MOTS-C

Mechanism of Action

MOTS-c acts as a mitochondrial-encoded metabolic regulator that coordinates the "retrograde" communication between the mitochondria and the nuclear genome. Its primary mechanism involves a dual-track response that optimizes cellular energy states and enhances stress resilience. • Folate Cycle Inhibition & AMPK Activation: The hallmark of MOTS-c activity is its interaction with the folate-methionine cycle. By inhibiting the 10-formyl-tetrahydrofolate dehydrogenase (FDH) or related enzymes, the peptide triggers a transient accumulation of 5-aminoimidazole-4-carboxamide ribonucleotide (AICAR). This endogenous AMP-mimetic binds to and activates AMPK, which subsequently upregulates glucose uptake via GLUT4 translocation and stimulates fatty acid β-oxidation. • Nuclear Retrograde Signaling: Under conditions of metabolic stress, MOTS-c translocates from the mitochondria to the nucleus. Once inside, it interacts with transcription factors such as ATF1 and NRF2. This binding facilitates the expression of an "aerobic gene program," promoting the transcription of antioxidant response elements (AREs) and genes involved in mitochondrial protein import. • Insulin Sensitization: The peptide reduces systemic insulin resistance by decreasing the accumulation of intramyocellular lipids.

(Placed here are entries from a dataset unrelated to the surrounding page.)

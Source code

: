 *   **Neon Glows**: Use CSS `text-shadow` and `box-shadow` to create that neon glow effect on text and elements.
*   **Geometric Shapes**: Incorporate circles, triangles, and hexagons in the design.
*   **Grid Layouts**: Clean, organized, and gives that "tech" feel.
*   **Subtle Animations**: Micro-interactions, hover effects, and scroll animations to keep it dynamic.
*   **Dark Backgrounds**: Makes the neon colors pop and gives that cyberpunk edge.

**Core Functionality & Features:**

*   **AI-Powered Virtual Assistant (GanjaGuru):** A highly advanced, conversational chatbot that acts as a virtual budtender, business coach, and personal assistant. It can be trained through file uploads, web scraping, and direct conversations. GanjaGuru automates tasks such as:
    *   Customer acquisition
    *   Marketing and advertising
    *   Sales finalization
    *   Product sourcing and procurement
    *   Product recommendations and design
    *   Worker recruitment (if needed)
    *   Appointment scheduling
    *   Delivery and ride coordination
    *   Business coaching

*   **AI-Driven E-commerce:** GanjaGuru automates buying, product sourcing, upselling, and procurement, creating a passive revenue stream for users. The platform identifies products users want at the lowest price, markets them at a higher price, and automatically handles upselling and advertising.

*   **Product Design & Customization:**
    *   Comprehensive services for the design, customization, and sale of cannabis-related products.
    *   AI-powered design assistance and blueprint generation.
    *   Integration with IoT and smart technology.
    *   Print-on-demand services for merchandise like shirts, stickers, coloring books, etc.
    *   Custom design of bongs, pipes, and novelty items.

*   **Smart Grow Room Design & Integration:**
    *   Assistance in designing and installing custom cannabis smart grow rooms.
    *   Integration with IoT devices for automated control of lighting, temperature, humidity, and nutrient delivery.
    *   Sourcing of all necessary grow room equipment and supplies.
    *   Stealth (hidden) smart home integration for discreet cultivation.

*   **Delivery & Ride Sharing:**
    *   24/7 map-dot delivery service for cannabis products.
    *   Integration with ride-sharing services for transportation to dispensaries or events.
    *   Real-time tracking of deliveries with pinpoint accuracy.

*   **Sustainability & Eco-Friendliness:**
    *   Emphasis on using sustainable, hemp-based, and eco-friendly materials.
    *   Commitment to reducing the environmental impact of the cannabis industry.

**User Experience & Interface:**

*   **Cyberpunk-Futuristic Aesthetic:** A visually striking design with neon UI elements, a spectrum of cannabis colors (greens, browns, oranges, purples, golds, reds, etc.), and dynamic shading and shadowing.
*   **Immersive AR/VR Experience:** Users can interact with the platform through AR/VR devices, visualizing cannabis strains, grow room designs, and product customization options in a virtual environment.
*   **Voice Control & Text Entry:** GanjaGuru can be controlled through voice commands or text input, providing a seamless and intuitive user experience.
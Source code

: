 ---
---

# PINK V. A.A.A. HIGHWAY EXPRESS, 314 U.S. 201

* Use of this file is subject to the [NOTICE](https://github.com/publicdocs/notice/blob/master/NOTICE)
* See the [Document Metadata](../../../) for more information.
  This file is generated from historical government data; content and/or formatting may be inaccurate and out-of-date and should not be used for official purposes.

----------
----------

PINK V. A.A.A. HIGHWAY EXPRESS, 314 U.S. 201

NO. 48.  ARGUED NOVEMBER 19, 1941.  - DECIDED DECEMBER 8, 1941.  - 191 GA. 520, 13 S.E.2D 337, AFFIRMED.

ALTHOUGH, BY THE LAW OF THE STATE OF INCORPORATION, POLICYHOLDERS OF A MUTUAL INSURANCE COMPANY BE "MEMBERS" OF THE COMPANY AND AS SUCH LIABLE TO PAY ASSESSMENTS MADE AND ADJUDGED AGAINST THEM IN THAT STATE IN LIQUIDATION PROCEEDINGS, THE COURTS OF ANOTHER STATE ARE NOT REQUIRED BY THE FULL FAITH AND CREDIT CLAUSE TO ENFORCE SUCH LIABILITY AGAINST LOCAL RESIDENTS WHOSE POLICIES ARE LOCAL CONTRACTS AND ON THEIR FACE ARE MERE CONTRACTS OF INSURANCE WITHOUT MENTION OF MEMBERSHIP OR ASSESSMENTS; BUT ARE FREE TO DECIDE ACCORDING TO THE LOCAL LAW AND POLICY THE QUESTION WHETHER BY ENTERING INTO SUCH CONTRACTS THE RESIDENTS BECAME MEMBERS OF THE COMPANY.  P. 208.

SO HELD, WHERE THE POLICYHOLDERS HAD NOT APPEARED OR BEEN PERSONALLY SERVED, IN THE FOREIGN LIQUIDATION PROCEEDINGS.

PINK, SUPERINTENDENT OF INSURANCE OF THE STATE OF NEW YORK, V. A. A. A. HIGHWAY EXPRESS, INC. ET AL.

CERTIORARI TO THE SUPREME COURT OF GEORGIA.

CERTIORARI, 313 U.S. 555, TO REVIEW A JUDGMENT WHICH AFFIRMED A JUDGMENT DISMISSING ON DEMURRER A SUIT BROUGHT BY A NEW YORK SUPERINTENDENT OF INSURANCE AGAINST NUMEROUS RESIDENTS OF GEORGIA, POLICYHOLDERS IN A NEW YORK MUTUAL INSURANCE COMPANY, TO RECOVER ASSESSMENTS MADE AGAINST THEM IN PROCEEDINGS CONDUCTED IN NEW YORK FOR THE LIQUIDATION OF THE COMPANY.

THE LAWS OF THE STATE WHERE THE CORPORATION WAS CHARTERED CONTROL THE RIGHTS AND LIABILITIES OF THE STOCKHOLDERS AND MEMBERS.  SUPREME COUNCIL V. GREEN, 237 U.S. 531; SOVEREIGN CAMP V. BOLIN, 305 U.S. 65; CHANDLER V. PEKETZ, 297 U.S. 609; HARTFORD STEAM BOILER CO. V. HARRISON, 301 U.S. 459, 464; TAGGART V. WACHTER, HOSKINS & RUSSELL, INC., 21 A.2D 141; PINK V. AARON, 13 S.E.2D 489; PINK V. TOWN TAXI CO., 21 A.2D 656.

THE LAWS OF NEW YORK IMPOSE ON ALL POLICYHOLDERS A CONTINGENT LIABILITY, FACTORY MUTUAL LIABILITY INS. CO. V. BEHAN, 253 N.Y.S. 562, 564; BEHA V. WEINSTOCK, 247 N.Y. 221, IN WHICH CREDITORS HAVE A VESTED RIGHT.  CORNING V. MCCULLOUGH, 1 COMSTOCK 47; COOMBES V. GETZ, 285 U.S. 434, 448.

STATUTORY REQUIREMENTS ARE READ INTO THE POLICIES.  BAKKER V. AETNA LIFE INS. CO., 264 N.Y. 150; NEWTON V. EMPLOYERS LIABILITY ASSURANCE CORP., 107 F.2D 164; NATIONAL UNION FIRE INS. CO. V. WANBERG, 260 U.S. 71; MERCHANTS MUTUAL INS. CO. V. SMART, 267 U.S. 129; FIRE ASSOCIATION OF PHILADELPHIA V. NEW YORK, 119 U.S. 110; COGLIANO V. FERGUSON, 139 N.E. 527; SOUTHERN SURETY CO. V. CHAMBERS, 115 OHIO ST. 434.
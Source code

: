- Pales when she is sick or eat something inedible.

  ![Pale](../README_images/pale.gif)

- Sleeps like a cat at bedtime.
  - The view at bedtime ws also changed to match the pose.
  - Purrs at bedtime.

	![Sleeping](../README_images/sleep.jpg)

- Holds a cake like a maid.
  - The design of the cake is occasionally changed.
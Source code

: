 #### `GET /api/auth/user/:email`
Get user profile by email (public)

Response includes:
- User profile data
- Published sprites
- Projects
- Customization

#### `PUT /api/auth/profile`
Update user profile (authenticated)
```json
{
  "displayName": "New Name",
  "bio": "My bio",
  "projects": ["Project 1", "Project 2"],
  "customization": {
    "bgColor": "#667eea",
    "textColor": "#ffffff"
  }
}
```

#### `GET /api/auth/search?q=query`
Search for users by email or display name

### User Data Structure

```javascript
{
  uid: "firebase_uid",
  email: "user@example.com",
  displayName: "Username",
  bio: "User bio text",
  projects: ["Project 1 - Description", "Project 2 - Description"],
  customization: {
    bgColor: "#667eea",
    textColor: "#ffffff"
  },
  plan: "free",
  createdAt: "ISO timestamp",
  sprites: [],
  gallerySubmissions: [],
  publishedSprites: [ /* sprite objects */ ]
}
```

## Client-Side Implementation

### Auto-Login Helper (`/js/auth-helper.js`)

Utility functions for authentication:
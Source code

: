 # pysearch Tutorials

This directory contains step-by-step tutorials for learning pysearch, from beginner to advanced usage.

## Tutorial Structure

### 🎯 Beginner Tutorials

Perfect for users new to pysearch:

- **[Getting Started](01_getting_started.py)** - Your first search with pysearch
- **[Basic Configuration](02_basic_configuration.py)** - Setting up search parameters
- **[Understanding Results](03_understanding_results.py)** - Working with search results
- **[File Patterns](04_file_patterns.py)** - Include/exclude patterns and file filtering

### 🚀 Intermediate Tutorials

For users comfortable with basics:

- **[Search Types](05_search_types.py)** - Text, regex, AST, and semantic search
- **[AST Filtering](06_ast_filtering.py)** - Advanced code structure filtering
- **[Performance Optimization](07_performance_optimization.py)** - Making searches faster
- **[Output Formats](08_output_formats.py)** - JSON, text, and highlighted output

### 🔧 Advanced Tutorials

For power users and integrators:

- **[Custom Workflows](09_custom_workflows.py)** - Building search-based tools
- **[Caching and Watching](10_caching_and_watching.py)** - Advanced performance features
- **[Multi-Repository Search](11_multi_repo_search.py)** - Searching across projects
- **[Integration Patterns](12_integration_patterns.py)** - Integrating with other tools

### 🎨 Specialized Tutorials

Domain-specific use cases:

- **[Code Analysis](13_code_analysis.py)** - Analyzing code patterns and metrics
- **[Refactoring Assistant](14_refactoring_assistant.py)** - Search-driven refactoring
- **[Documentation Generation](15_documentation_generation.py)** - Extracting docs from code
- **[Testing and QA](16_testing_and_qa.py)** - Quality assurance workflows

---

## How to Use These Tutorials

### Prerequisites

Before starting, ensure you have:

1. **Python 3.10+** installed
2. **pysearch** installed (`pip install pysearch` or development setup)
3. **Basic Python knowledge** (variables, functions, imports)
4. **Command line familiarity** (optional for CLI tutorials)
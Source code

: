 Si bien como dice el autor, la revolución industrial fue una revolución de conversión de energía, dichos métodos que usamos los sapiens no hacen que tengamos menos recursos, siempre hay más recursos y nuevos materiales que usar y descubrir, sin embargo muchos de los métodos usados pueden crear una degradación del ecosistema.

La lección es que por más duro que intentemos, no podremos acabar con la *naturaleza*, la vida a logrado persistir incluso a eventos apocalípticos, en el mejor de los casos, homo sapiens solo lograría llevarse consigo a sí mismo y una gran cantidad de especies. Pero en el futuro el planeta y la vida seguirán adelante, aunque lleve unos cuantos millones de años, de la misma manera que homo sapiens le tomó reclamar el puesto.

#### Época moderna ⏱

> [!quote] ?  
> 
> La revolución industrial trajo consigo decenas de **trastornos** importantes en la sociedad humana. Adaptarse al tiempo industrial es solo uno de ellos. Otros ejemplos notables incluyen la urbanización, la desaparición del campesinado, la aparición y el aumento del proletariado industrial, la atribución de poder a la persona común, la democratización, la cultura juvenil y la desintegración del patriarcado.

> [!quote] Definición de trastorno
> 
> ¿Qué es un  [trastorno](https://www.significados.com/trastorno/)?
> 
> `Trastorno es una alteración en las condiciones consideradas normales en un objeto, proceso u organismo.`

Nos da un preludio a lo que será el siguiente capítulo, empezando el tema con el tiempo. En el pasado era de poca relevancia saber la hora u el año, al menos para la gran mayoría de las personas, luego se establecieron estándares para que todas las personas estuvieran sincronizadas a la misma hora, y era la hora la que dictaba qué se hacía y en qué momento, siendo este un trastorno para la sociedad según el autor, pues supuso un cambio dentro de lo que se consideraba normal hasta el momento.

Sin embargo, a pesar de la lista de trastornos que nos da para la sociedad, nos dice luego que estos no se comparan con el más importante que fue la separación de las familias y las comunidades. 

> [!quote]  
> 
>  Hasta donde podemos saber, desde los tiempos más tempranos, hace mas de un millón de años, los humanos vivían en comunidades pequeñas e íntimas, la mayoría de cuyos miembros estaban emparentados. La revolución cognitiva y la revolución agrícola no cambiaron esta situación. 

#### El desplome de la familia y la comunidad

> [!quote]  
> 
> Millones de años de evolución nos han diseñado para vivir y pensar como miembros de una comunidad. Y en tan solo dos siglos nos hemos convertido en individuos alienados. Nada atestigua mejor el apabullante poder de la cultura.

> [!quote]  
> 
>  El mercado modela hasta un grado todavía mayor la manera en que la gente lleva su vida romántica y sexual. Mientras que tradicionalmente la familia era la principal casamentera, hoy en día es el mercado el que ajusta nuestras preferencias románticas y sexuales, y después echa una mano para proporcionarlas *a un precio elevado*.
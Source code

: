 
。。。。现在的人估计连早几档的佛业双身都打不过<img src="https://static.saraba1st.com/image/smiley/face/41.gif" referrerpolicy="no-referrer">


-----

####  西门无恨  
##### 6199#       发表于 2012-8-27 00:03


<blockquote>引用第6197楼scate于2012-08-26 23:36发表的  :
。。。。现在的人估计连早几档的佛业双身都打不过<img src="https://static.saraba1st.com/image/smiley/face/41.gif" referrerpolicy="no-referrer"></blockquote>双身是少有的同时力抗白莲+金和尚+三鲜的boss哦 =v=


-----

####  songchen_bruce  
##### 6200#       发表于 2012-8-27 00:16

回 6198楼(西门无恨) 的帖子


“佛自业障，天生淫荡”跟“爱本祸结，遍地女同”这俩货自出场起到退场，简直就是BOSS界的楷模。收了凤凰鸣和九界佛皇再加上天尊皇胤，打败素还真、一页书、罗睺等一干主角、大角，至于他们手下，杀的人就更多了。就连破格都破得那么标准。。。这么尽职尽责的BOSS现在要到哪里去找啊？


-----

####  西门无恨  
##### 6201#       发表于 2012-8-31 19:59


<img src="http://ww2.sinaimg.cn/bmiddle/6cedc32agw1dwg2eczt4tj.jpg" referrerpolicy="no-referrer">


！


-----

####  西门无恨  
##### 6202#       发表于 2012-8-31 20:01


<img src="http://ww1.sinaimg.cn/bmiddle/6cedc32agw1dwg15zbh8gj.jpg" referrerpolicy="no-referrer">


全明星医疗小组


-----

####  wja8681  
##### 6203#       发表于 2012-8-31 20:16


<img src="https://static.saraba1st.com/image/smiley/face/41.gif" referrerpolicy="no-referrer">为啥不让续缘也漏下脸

By promoting a shift toward lipid catabolism, MOTS-c prevents the lipotoxicity that typically impairs the insulin signaling cascade (IRS-1/PI3K/Akt pathway) in skeletal muscle. • Mitochondrial Homeostasis: MOTS-c supports organelle-level quality control by enhancing the expression of nuclear-encoded mitochondrial genes. This ensures that the mitochondrial pool remains functional and efficient, particularly during aging or high-fat-diet challenges, by preventing the decline of mitochondrial membrane potential and respiratory capacity.